Num dia comum, ninguém diria que ele nasceu para a poesia. Lidava com a vida e com a morte, dentro de uma ambulância. Mas era sem a touca branca que seus cabelos se expandiam, e sua mente brincava com as palavras. Sem a máscara, sua boca declamava. Sem o uniforme hermético seu corpo mimetizava. E era assim, despido, que ele mergulhava na piscina literária. Ali ele nadava de braçada, mergulhava e boiava no mais perfeito dia, com a mais perfeita luz. Sem eira nem beira, ele desfrutava a fluidez.

Até que a água se agitou sem motivo aparente. Ele parou de boiar e viu, do lado de fora, uma pessoa. “Minha mãe?” O sol passou a atrapalhar sua visão. Um segundo agito, mais forte, fez entrar água em seu nariz e ele quase engasgou as palavras. Ainda recuperando o ar, percebeu mais olhares. A família inteira, amigos, e quem ele até não conhecia. Uma multidão. Uma onda agigantou-se à sua frente. E outra, e outras. Seu corpo ficou tenso na expectativa de saber para onde fugir. “O que querem de mim?” Sua boca fechada. Sua mente desejou sair dali e vestir seu uniforme, a ambulância lhe pareceu um lugar seguro.

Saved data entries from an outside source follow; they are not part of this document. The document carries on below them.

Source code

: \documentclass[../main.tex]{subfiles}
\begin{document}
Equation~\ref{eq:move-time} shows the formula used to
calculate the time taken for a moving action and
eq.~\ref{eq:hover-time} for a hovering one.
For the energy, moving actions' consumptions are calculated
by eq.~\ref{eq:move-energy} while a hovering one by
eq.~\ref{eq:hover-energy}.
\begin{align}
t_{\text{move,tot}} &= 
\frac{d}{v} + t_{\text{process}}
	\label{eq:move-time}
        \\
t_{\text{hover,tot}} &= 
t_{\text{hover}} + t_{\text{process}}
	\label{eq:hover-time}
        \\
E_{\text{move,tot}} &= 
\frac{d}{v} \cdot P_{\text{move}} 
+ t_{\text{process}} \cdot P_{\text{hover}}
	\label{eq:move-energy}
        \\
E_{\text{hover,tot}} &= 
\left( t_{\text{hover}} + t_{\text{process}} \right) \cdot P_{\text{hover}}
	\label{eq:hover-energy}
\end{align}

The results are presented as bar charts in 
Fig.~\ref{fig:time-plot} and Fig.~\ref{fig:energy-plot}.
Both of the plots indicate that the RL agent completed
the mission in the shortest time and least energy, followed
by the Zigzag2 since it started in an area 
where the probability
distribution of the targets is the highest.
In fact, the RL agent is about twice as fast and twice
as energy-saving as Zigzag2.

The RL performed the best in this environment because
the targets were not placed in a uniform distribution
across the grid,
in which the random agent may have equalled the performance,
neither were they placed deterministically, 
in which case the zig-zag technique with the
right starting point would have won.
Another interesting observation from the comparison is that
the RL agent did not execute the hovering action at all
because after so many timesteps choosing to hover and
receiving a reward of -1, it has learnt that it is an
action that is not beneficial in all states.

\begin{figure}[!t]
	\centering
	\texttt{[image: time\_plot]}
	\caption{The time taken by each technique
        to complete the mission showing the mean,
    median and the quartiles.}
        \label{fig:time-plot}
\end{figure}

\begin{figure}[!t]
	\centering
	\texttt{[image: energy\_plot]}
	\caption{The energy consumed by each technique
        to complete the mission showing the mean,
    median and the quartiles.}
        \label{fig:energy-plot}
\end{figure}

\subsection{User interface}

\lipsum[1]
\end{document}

O poeta, sensível que era, sentiu que deveria fugir dos olhares alheios. Quanto mais fundo mergulhasse, mais livre estaria. Deep inside. Mergulhou. Sentiu o vazio. Sentiu medo. Achou que não voltaria. Mas foi ali, num lugar onde não chega nada, além de seu próprio desejo, que ele começou a ouvir um piiiiiiiiiiii. Pirado. Pirotécnico. As palavras não paravam de vir à sua mente. E foi pensando em rimas, ritmo, aliterações, versos e estrofes que ele voltou à superfície esbanjando poesia! Se havia uma multidão olhando, ele nem reparou.